Sketch comedy as media archaeology

13:09

I consider the late 1980s and the 1990s the Golden Age of sketch and improvisational comedy. Cable helped, but even Saturday Night Live was good, particularly in the Phil Hartman years. Generation X comedians had digested the lessons of Peter Sellers and the Goons, Monty Python, The Richard Pryor Show, early SNL, SCTV, and more. HBO, Comedy Central, MTV, the BBC and CBC all needing inexpensive, entertaining programming that didn’t necessarily conform to older network standards meant there were a lot of shows looking for talent and willing to experiment.

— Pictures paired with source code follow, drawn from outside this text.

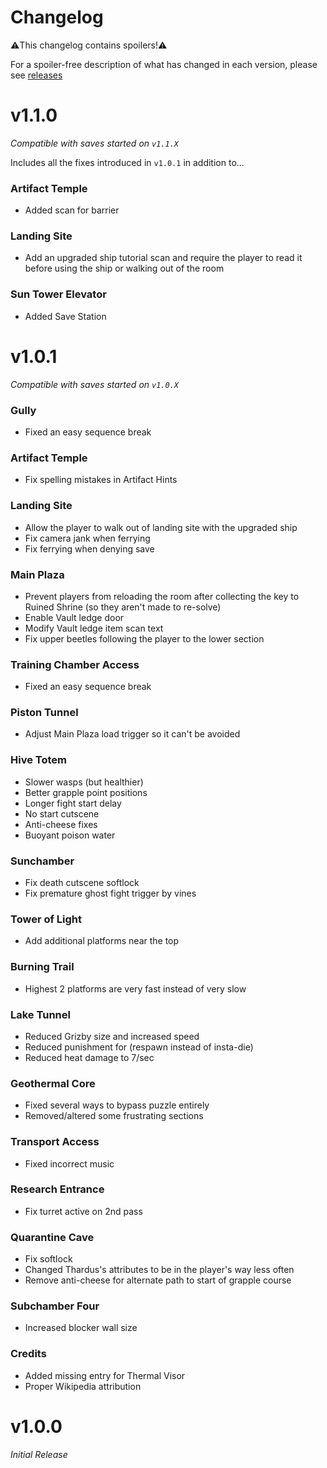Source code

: # Changelog

⚠️This changelog contains spoilers!⚠️

For a spoiler-free description of what has changed in each version, please see [releases](https://github.com/toasterparty/metroid-fool/releases)

# **v1.1.0**

*Compatible with saves started on `v1.1.X`*

Includes all the fixes introduced in `v1.0.1` in addition to...

### Artifact Temple

- Added scan for barrier

### Landing Site

- Add an upgraded ship tutorial scan and require the player to read it before using the ship or walking out of the room

### Sun Tower Elevator

- Added Save Station

# **v1.0.1**

*Compatible with saves started on `v1.0.X`*

### Gully

- Fixed an easy sequence break

### Artifact Temple

- Fix spelling mistakes in Artifact Hints

### Landing Site

- Allow the player to walk out of landing site with the upgraded ship
- Fix camera jank when ferrying
- Fix ferrying when denying save

### Main Plaza

- Prevent players from reloading the room after collecting the key to Ruined Shrine (so they aren't made to re-solve)
- Enable Vault ledge door
- Modify Vault ledge item scan text
- Fix upper beetles following the player to the lower section

### Training Chamber Access

- Fixed an easy sequence break

### Piston Tunnel

- Adjust Main Plaza load trigger so it can't be avoided

### Hive Totem

- Slower wasps (but healthier)
- Better grapple point positions
- Longer fight start delay
- No start cutscene
- Anti-cheese fixes
- Buoyant poison water

### Sunchamber

- Fix death cutscene softlock
- Fix premature ghost fight trigger by vines

### Tower of Light

- Add additional platforms near the top

### Burning Trail

- Highest 2 platforms are very fast instead of very slow

### Lake Tunnel

- Reduced Grizby size and increased speed
- Reduced punishment for (respawn instead of insta-die)
- Reduced heat damage to 7/sec

### Geothermal Core

- Fixed several ways to bypass puzzle entirely
- Removed/altered some frustrating sections

### Transport Access

- Fixed incorrect music

### Research Entrance

- Fix turret active on 2nd pass

### Quarantine Cave

- Fix softlock
- Changed Thardus's attributes to be in the player's way less often
- Remove anti-cheese for alternate path to start of grapple course

### Subchamber Four

- Increased blocker wall size

### Credits

- Added missing entry for Thermal Visor
- Proper Wikipedia attribution

# **v1.0.0**

*Initial Release*
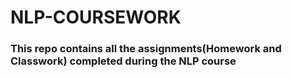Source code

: # NLP-COURSEWORK
### This repo contains all the assignments(Homework and Classwork) completed during the NLP course 
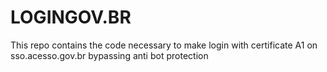 # LOGINGOV.BR
This repo contains the code necessary to make login with certificate A1 on sso.acesso.gov.br bypassing anti bot protection
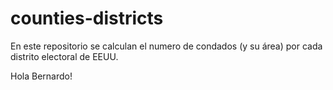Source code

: # counties-districts
En este repositorio se calculan el numero de condados (y su área) por cada distrito electoral de EEUU.  
  
Hola Bernardo!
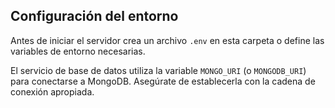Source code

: ## Configuración del entorno

Antes de iniciar el servidor crea un archivo `.env` en esta carpeta o define las
variables de entorno necesarias.

El servicio de base de datos utiliza la variable `MONGO_URI` (o `MONGODB_URI`)
para conectarse a MongoDB. Asegúrate de establecerla con la cadena de conexión
apropiada.
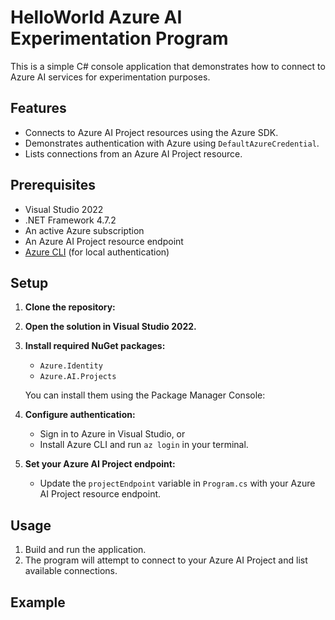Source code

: # HelloWorld Azure AI Experimentation Program

This is a simple C# console application that demonstrates how to connect to Azure AI services for experimentation purposes.

## Features

- Connects to Azure AI Project resources using the Azure SDK.
- Demonstrates authentication with Azure using `DefaultAzureCredential`.
- Lists connections from an Azure AI Project resource.

## Prerequisites

- Visual Studio 2022
- .NET Framework 4.7.2
- An active Azure subscription
- An Azure AI Project resource endpoint
- [Azure CLI](https://docs.microsoft.com/en-us/cli/azure/install-azure-cli) (for local authentication)

## Setup

1. **Clone the repository:**

2. **Open the solution in Visual Studio 2022.**

3. **Install required NuGet packages:**
   - `Azure.Identity`
   - `Azure.AI.Projects`

   You can install them using the Package Manager Console:

4. **Configure authentication:**
   - Sign in to Azure in Visual Studio, or
   - Install Azure CLI and run `az login` in your terminal.

5. **Set your Azure AI Project endpoint:**
   - Update the `projectEndpoint` variable in `Program.cs` with your Azure AI Project resource endpoint.

## Usage

1. Build and run the application.
2. The program will attempt to connect to your Azure AI Project and list available connections.

## Example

For me, the Big Five from that era are A Bit of Fry and Laurie, Kids in the Hall, The State, The Chris Rock Show, and Mr. Show with Bob and David. Chappelle’s Show is a sixth one if we hold over to the ’00s. It’s a generational accident, but I was in the right place and right time for all of these shows at their apex. They’re the episodes I remember, and the ones I rewatch. People younger or older than me have a different list, and that’s just fine. I feel lucky that for fifteen years, I was able to make these shows mine.

One of the great things about these shows is that they were completely of their moment, but (with the exception of Chris Rock) they weren’t topical. It’s not like SNL or The Daily Show where you have to respond to whatever was happening that week, and as a viewer, you sort of have to know what was happening that week in order for it to make sense. Mr. Show might indirectly reference the OJ car chase, or Chappelle’s Show Kobe Bryant’s rape charges, but you can take the allusions or leave them. Most of them feel like they reference history rather than trivia.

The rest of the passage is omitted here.